### [WHAT THE TASK ASKS]
Can you return the records below exactly as they stand, but only from the first line through the one with "Make sure the"?

★ ★ ★ ★ ★ ★ ★

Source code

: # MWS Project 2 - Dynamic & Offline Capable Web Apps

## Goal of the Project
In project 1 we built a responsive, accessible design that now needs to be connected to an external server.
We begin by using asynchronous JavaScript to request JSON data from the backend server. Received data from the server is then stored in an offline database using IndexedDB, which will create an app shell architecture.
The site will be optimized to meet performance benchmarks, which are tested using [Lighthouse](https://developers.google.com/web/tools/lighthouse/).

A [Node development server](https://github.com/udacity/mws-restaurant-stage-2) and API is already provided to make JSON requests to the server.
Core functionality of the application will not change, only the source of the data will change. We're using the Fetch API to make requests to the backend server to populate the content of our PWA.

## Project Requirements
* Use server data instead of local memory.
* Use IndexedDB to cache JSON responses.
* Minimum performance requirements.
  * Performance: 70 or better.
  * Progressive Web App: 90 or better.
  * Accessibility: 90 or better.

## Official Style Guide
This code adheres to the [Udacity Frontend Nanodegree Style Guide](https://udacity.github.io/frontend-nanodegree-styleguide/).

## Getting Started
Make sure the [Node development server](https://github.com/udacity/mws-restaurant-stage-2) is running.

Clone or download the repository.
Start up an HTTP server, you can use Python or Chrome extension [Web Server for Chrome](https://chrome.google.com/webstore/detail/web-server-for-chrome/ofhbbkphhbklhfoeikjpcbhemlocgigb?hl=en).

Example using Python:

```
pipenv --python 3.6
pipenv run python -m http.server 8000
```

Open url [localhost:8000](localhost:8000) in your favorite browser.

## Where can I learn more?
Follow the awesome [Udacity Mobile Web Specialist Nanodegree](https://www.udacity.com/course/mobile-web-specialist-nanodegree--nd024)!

★ ★ ★ ★ ★ ★ ★

### [RESPONSE AREA]
Source code

: # MWS Project 2 - Dynamic & Offline Capable Web Apps

## Goal of the Project
In project 1 we built a responsive, accessible design that now needs to be connected to an external server.
We begin by using asynchronous JavaScript to request JSON data from the backend server. Received data from the server is then stored in an offline database using IndexedDB, which will create an app shell architecture.
The site will be optimized to meet performance benchmarks, which are tested using [Lighthouse](https://developers.google.com/web/tools/lighthouse/).

A [Node development server](https://github.com/udacity/mws-restaurant-stage-2) and API is already provided to make JSON requests to the server.
Core functionality of the application will not change, only the source of the data will change. We're using the Fetch API to make requests to the backend server to populate the content of our PWA.

## Project Requirements
* Use server data instead of local memory.
* Use IndexedDB to cache JSON responses.
* Minimum performance requirements.
  * Performance: 70 or better.
  * Progressive Web App: 90 or better.
  * Accessibility: 90 or better.

## Official Style Guide
This code adheres to the [Udacity Frontend Nanodegree Style Guide](https://udacity.github.io/frontend-nanodegree-styleguide/).

## Getting Started
Make sure the [Node development server](https://github.com/udacity/mws-restaurant-stage-2) is running.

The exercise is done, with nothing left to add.